June 5, 2018 at 8:49 p.m.
GO AND MAKE DISCIPLES
Holy — but not yet
The Confessions of St. Augustine make for some interesting reading. His plea as a young man — “Lord, make me pure [sexually chaste], only not yet!” — is emblematic of his struggle to find his true path, to live an authentic life. How is God to answer such a prayer?
Augustine’s wayward prayer also reveals to us the challenge of our Church in every age: holy by conception and vocation, yet clearly not bringing to bear all she is called to be.
If we are not always honest enough to notice that, be it noted, the world is watching. More often than not, we will be judged by what we practice rather than what we preach.
It is the apostolic mission to preach the Good News, to make Christ’s presence felt in the world (cf. Mk 16:15). Mary, mother of the Church, exemplifies our commission. Almost at the very moment her fiat enables the virginal conception, she is impelled to bear the newly incarnate “Good News” himself to her cousin Elizabeth, journeying “in haste” into the hill country (Lk 1:39).
The Good News is not only a word, but also an action. When Mary encounters Elizabeth, what is the immediate effect of her greeting? The infant (John the Baptist) leaps in Elizabeth’s womb — and, immediately, Elizabeth begins herself to bear witness and prophesy (cf. Lk 1:42-45). God’s living Word — his real presence — changes lives!
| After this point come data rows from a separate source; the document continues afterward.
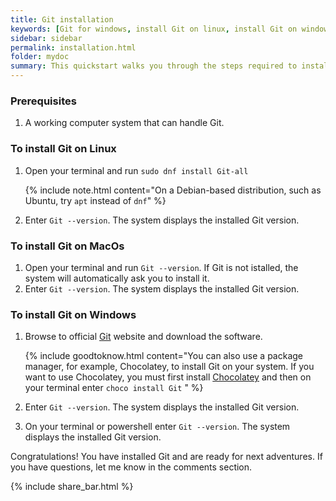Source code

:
 ```yaml
---
title: Git installation
keywords: [Git for windows, install Git on linux, install Git on windows, install Git on ubuntu, install Git windows command line, install Git on MacOs]
sidebar: sidebar
permalink: installation.html
folder: mydoc
summary: This quickstart walks you through the steps required to install Git.
---
```


### Prerequisites

1. A working computer system that can handle Git.

### To install Git on Linux
1. Open your terminal and run `sudo dnf install Git-all`

    {% include note.html content="On a Debian-based distribution, such as Ubuntu, try `apt` instead of `dnf`" %}
2. Enter `Git --version`. The system displays the installed Git version.
   

### To install Git on MacOs
1. Open your terminal and run `Git --version`. If Git is not istalled, the system will automatically ask you to install it.
2. Enter `Git --version`. The system displays the installed Git version.


### To install Git on Windows

1. Browse to official [Git](https://Git-scm.com/download/win) website and download the software.

    {% include goodtoknow.html content="You can also use a package manager, for example, Chocolatey, to install Git on your system. If you want to use Chocolatey, you must first install [Chocolatey](https://chocolatey.org/install) and then on your terminal enter `choco install Git` " %}

2. Enter `Git --version`. The system displays the installed Git version.

3. On your terminal or powershell enter `Git --version`. The system displays the installed Git version.

Congratulations! You have installed Git and are ready for next adventures. If you have questions, let me know in the comments section.

{% include share_bar.html %}
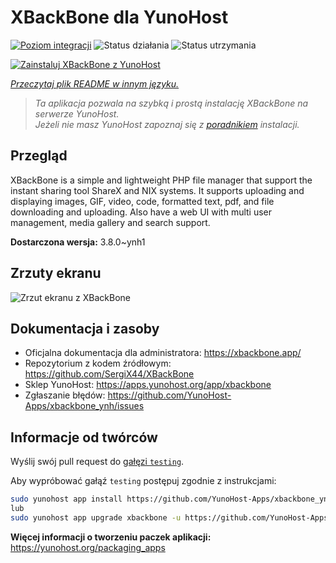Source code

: <!--
To README zostało automatycznie wygenerowane przez <https://github.com/YunoHost/apps/tree/master/tools/readme_generator>
Nie powinno być ono edytowane ręcznie.
-->

# XBackBone dla YunoHost

[![Poziom integracji](https://apps.yunohost.org/badge/integration/xbackbone)](https://ci-apps.yunohost.org/ci/apps/xbackbone/)
![Status działania](https://apps.yunohost.org/badge/state/xbackbone)
![Status utrzymania](https://apps.yunohost.org/badge/maintained/xbackbone)

[![Zainstaluj XBackBone z YunoHost](https://install-app.yunohost.org/install-with-yunohost.svg)](https://install-app.yunohost.org/?app=xbackbone)

*[Przeczytaj plik README w innym języku.](./ALL_README.md)*

> *Ta aplikacja pozwala na szybką i prostą instalację XBackBone na serwerze YunoHost.*  
> *Jeżeli nie masz YunoHost zapoznaj się z [poradnikiem](https://yunohost.org/install) instalacji.*

## Przegląd

XBackBone is a simple and lightweight PHP file manager that support the instant sharing tool ShareX and NIX systems. It supports uploading and displaying images, GIF, video, code, formatted text, pdf, and file downloading and uploading. Also have a web UI with multi user management, media gallery and search support.


**Dostarczona wersja:** 3.8.0~ynh1

## Zrzuty ekranu

![Zrzut ekranu z XBackBone](./doc/screenshots/screenshot.png)

## Dokumentacja i zasoby

- Oficjalna dokumentacja dla administratora: <https://xbackbone.app/>
- Repozytorium z kodem źródłowym: <https://github.com/SergiX44/XBackBone>
- Sklep YunoHost: <https://apps.yunohost.org/app/xbackbone>
- Zgłaszanie błędów: <https://github.com/YunoHost-Apps/xbackbone_ynh/issues>

## Informacje od twórców

Wyślij swój pull request do [gałęzi `testing`](https://github.com/YunoHost-Apps/xbackbone_ynh/tree/testing).

Aby wypróbować gałąź `testing` postępuj zgodnie z instrukcjami:

```bash
sudo yunohost app install https://github.com/YunoHost-Apps/xbackbone_ynh/tree/testing --debug
lub
sudo yunohost app upgrade xbackbone -u https://github.com/YunoHost-Apps/xbackbone_ynh/tree/testing --debug
```

**Więcej informacji o tworzeniu paczek aplikacji:** <https://yunohost.org/packaging_apps>
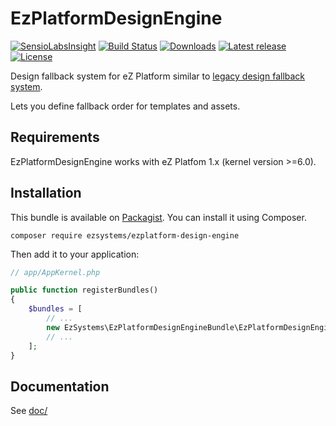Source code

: # EzPlatformDesignEngine

[![SensioLabsInsight](https://insight.sensiolabs.com/projects/9423927d-ce0f-4cc2-b521-287006608f10/mini.png)](https://insight.sensiolabs.com/projects/9423927d-ce0f-4cc2-b521-287006608f10)
[![Build Status](https://img.shields.io/travis/ezsystems/ezplatform-design-engine.svg?style=flat-square&branch=master)](https://travis-ci.org/ezsystems/ezplatform-design-engine)
[![Downloads](https://img.shields.io/packagist/dt/ezsystems/ezplatform-design-engine.svg?style=flat-square)](https://packagist.org/packages/ezsystems/ezplatform-design-engine)
[![Latest release](https://img.shields.io/github/release/ezsystems/ezplatform-design-engine.svg?style=flat-square)](https://github.com/ezsystems/ezplatform-design-engine/releases)
[![License](https://img.shields.io/github/license/ezsystems/ezplatform-design-engine.svg?style=flat-square)](LICENSE)

Design fallback system for eZ Platform similar to
[legacy design fallback system](https://doc.ez.no/eZ-Publish/Technical-manual/5.x/Concepts-and-basics/Designs/Design-combinations).

Lets you define fallback order for templates and assets.

## Requirements
EzPlatformDesignEngine works with eZ Platfom 1.x (kernel version >=6.0).

## Installation
This bundle is available on [Packagist](https://packagist.org/packages/ezsystems/ez-platform-design-engine).
You can install it using Composer.

```
composer require ezsystems/ezplatform-design-engine
```

Then add it to your application:

```php
// app/AppKernel.php

public function registerBundles()
{
    $bundles = [
        // ...
        new EzSystems\EzPlatformDesignEngineBundle\EzPlatformDesignEngineBundle,
        // ...
    ];
}
```

## Documentation
See [doc/](doc)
The humility of the mother of God fills her with Gospel joy that propels her to proclaim it. She then (or, rather, the Lord she bears) inspires Elizabeth to celebrate her own calling.
Elizabeth, in turn, affirms Mary as the mother of the Church yet-to-be: “Blessed are you who believed that what was spoken to you by the Lord would be fulfilled” (Lk 1:35).
To be Church — effectively — that, too, must be our belief.
This is a message we need to hear now more than ever. We are called as Church to be what Mary was to Elizabeth and to the whole world.
Not only does Mary’s faith contrast with that of Zechariah, who hesitated at the angel’s announcement that he and Elizabeth were to be parents (of John the Baptist) at an “impossible” old age, but Mary is also counted among “those who believed” after the Resurrection (Acts 1:14). She never doubts the Lord’s presence within her, or her role to bring that presence to the world for all time.
Mary is holy: that is, filled with the presence of God. So also the Church is holy by mission, and called to be holy, in action.
Through the Church, the mystical body of the risen Christ, modeled by Mary, God is definitively present to and in the world, though not of it. We are called to live the holiness of our ecclesial vocation.
Elizabeth foresaw this. Mary brought Jesus to her and, in this sense, Elizabeth’s profession prophesies the Church. Mary’s visit sanctifies the household of Elizabeth, because the Lord is with her.
This Sunday, June 10, we will complete our week-long celebration of Corpus Christi, the feast of the Body and Blood of Jesus Christ, with a time-honored procession throughout the environs of our Cathedral of the Immaculate Conception in Albany, which is dedicated to Mary, the Immaculate Conception.
How fitting to make this prayerful walk that carries the real presence of Christ beyond the sanctuary of our liturgical home into the world into which it is our Christ-given mission to bear his presence.
Recalling the visitation of Mary, we pray to the mother of the Church that we may trust that Jesus is really with us, his Church, wherever we go and, through us, in the world. We invoke the intercession of Mary, that we may make our procession with the deepest humility, conscious and repentant of our many sins and failings — both as a Church and as members of the Body of Christ.
We confess that we have sinned, often gravely, throughout the centuries in marring the face of the compassionate mercy of the most humble — and humiliated — of all, our crucified Savior. Dare we also pray that, throughout whatever humiliation we might face along our journey of life in the world, we may bear the gentleness of our Lord and the faithfulness of Mary?
It was not easy for Mary to make her trip into the hill country, which foreshadowed her journey up the hill to Calvary. In our daily walk of life in the world in which we are blessed to live, Mary accompanies us in bearing the presence of our living Lord to all whom we encounter.
Our eucharistic processions are extraordinary celebrations of our everyday mission. They are not occasions to flaunt Catholic identity, for that would be to focus on our own lives and not the Lord who alone is our Life. Nor are they to be co-opted as demonstrations of power or protest against the world’s errancies, especially when we have enough of our own, individually and communally, to ask forgiveness for each day — from God and from one another (see the “Our Father”).
“For God did not send his Son into the world to condemn the world but that the world might be saved through him” (Jn 3:17). That is the message that Mary’s journey conveys to us: to be a Church not of condemnation, but of salvation, because the Lord is with us and Jesus changes lives.
We go into the world to bring this Good News not as our personal or institutional triumph, but as the victory of virtue over vice, of life over death and of holiness (why not?) over sinful habits.
“Lord, make us holy…the sooner, the better!”